*YOUR INSTRUCTIONS:* How many of the lines below have the word "seguida" in them? The answer is that number and nothing more.

─── EXCERPTED RECORDS ───

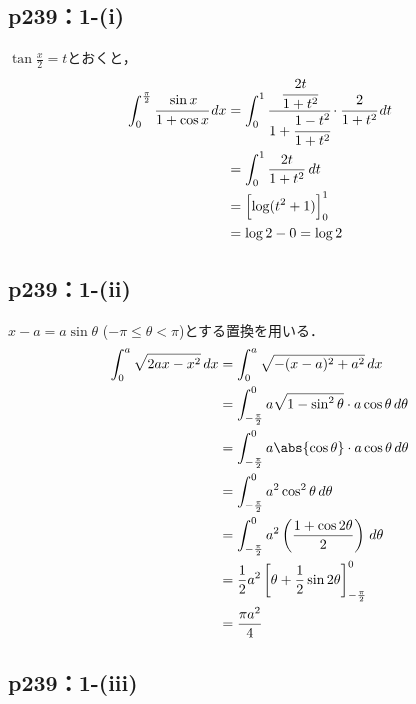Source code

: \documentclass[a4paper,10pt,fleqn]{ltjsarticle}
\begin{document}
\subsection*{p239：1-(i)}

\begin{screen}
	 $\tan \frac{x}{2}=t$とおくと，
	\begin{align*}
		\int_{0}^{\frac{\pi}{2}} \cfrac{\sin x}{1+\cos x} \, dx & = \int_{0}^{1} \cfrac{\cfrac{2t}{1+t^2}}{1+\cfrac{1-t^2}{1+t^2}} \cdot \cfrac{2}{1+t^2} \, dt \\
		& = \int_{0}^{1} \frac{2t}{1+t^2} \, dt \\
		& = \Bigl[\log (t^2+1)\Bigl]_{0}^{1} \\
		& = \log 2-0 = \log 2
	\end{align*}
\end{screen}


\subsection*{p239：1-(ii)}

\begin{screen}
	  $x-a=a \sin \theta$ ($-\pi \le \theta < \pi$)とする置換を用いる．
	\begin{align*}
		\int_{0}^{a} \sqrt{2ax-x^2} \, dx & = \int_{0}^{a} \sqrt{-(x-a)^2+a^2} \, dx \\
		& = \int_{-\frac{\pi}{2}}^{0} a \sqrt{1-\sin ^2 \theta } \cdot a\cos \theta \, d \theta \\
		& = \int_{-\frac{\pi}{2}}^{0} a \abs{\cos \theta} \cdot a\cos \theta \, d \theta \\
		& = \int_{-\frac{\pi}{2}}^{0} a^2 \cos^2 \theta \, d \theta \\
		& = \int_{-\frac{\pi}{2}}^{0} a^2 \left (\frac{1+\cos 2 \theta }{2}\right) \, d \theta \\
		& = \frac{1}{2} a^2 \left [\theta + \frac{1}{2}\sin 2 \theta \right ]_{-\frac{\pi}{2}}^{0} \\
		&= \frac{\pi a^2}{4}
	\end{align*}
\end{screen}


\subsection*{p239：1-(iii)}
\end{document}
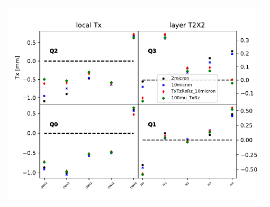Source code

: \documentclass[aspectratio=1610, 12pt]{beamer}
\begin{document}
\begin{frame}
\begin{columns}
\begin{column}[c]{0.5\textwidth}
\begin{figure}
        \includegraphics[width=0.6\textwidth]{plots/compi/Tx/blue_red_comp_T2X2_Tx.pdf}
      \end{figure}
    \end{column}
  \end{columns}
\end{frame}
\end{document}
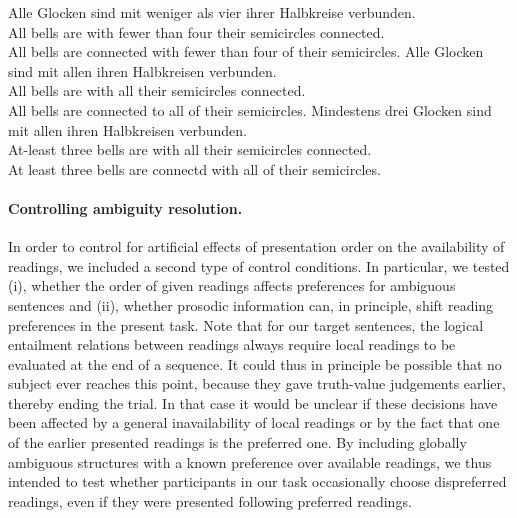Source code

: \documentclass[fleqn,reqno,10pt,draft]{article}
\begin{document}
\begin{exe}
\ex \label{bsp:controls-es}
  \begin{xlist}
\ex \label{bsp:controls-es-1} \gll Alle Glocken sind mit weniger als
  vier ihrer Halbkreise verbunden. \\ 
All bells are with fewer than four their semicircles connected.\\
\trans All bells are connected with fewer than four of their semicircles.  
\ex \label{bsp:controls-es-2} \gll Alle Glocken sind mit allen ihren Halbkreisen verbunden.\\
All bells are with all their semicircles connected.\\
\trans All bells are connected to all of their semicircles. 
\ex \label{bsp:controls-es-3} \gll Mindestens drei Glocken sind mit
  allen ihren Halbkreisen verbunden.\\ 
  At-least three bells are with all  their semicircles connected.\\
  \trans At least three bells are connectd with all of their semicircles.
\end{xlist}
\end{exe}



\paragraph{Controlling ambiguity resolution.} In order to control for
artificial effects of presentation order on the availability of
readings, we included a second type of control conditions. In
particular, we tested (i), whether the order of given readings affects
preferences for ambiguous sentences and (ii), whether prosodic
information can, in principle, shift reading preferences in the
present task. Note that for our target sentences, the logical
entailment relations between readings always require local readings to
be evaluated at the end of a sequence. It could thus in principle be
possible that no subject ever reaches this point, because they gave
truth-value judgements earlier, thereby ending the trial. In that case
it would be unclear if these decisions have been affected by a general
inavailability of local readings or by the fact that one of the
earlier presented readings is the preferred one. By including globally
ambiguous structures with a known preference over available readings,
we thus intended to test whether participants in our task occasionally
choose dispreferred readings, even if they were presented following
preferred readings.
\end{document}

───
─── EXCERPTED RECORDS ───

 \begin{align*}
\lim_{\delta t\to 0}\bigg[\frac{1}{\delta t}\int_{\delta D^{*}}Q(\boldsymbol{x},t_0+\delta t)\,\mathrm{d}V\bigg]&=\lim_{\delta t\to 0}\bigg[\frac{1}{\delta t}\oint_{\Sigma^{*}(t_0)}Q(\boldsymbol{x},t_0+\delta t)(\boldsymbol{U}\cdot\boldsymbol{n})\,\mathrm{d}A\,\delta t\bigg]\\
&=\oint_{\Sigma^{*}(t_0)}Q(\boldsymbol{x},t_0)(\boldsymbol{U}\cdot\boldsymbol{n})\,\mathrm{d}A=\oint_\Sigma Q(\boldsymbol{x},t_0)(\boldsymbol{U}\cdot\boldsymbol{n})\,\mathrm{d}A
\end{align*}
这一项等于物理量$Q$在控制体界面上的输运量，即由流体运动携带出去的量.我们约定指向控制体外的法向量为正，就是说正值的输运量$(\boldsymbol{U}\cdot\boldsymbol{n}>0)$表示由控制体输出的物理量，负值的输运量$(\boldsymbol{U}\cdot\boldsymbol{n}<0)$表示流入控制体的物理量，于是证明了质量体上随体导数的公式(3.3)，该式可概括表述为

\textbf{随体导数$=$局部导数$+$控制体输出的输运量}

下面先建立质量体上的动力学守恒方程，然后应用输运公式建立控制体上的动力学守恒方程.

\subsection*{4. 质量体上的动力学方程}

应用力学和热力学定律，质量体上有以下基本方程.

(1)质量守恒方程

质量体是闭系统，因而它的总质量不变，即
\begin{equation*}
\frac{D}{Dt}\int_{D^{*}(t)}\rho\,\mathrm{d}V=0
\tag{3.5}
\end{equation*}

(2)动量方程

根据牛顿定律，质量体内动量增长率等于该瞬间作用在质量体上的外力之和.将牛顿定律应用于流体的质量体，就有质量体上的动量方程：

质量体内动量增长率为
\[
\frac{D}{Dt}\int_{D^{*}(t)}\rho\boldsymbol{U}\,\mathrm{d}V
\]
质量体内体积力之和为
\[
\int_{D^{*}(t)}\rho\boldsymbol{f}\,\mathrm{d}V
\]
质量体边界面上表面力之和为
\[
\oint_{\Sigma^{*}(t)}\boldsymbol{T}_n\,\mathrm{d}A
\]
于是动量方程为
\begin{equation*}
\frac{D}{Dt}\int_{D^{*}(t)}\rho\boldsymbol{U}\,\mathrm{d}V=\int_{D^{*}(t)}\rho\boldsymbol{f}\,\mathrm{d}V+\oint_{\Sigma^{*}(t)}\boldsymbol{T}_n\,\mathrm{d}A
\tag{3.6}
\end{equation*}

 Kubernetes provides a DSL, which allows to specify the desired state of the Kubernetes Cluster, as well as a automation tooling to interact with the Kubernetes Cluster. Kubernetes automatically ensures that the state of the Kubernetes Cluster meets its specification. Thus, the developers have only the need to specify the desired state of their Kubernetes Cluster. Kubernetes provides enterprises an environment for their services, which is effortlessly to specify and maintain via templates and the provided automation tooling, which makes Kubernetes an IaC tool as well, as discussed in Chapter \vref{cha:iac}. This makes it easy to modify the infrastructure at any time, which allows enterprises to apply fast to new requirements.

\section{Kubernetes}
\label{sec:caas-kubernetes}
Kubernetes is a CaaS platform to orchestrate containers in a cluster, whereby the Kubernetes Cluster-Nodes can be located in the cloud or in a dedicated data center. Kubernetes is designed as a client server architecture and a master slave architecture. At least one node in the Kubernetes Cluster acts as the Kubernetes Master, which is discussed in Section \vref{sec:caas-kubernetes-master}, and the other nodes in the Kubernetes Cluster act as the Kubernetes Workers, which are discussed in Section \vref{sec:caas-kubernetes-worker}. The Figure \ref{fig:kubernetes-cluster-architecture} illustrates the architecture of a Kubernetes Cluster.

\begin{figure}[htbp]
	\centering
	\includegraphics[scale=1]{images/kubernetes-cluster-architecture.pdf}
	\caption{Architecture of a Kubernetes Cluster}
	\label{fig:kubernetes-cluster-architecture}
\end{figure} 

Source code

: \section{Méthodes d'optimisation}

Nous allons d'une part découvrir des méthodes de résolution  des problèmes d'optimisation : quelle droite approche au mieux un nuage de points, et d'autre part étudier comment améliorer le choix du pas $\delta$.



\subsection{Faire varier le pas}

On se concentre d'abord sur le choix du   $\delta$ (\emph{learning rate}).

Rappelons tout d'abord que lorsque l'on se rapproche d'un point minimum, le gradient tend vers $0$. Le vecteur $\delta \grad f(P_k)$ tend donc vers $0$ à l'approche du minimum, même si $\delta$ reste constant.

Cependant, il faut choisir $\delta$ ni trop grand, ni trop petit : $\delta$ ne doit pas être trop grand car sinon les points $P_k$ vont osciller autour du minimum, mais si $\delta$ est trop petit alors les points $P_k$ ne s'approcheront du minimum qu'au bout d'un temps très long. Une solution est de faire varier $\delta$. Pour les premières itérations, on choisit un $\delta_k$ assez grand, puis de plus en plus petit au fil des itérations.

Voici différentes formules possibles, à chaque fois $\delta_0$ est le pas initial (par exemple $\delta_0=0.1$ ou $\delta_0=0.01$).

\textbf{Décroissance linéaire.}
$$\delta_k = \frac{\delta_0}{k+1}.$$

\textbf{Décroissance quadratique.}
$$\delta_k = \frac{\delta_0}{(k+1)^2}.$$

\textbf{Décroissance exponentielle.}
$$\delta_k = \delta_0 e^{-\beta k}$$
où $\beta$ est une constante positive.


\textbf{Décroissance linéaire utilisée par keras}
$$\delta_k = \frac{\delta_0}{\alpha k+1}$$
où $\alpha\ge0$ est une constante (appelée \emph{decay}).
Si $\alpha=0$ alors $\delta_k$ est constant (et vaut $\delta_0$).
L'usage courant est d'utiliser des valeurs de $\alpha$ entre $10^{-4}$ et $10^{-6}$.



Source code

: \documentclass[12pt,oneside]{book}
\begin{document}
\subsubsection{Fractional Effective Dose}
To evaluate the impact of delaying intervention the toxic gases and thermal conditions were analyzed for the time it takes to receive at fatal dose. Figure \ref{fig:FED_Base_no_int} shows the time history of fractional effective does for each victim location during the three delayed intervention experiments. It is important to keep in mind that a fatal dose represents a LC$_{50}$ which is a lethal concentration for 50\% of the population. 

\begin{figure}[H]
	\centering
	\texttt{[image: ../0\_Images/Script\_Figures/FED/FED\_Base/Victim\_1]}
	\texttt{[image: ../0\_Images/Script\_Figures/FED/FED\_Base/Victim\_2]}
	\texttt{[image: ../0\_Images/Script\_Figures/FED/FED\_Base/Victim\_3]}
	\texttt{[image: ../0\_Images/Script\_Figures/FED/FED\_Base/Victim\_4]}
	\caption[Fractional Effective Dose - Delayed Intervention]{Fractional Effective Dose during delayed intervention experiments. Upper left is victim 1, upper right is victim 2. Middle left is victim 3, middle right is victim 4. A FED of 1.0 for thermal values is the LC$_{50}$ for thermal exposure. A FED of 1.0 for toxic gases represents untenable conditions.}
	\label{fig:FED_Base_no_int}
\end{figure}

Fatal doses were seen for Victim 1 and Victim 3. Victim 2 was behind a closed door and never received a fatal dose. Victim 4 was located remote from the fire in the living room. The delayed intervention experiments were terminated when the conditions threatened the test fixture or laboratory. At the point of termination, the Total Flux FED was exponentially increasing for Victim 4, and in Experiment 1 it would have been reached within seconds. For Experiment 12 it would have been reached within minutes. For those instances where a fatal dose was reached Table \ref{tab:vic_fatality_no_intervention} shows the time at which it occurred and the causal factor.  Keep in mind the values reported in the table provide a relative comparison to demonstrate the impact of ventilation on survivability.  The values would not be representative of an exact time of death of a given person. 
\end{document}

───
─── EXCERPTED RECORDS ───

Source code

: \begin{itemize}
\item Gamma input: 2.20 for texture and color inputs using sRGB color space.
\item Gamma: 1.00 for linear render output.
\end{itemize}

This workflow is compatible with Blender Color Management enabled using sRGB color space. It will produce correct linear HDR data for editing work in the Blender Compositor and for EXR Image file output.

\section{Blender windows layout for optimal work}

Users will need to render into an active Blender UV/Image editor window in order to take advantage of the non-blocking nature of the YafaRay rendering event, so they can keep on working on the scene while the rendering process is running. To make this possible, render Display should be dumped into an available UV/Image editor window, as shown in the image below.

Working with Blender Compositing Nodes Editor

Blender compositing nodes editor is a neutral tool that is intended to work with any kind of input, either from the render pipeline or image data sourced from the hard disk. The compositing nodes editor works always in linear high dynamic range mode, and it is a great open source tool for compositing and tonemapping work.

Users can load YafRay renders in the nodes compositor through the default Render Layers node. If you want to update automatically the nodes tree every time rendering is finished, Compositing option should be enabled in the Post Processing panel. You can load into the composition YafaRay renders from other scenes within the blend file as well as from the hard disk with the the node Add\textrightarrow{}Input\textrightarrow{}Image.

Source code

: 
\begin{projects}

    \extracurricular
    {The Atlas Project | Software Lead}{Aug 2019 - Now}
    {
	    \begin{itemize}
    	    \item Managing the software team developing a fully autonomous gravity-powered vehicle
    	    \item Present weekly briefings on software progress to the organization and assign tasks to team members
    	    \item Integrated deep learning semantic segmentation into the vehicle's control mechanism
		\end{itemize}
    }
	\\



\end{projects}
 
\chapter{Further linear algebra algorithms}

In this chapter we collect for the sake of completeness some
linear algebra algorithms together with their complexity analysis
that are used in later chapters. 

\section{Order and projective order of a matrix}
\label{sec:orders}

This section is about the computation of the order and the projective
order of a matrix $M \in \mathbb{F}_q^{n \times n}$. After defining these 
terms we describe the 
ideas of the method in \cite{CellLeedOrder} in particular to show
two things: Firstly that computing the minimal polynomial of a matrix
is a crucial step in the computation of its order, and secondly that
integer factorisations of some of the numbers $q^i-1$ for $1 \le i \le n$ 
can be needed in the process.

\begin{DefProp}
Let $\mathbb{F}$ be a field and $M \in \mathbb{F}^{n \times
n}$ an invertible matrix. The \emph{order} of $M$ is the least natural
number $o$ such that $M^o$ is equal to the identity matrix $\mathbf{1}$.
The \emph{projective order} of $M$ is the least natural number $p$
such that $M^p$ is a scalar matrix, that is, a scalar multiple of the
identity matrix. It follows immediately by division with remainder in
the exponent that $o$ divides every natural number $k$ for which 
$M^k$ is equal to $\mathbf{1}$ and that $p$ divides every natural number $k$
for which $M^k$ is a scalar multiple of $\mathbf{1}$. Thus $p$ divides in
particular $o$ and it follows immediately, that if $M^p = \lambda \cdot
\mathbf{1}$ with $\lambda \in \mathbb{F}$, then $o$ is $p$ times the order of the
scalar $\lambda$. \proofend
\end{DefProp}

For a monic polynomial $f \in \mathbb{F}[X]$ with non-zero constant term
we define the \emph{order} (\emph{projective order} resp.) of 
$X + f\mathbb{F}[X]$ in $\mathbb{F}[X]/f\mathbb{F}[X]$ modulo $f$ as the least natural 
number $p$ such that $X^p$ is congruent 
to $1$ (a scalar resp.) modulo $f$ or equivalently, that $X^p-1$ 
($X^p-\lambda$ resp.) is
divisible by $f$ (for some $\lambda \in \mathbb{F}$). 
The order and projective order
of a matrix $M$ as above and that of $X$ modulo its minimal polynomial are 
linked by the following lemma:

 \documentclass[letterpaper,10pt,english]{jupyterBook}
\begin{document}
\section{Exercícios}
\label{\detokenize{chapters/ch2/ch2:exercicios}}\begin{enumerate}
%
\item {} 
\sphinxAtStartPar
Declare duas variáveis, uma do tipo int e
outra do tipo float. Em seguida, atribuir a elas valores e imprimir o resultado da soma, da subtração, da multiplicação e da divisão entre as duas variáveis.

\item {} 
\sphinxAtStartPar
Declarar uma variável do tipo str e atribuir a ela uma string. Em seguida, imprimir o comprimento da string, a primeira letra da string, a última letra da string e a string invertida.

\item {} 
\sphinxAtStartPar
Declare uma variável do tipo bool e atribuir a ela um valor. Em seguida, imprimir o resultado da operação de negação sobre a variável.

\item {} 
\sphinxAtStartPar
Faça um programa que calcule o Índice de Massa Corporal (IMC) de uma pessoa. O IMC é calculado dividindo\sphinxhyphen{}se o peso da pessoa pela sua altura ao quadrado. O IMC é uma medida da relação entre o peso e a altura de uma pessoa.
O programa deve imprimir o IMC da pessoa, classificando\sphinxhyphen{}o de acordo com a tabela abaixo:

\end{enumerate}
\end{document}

───

*YOUR SOLUTION:* 3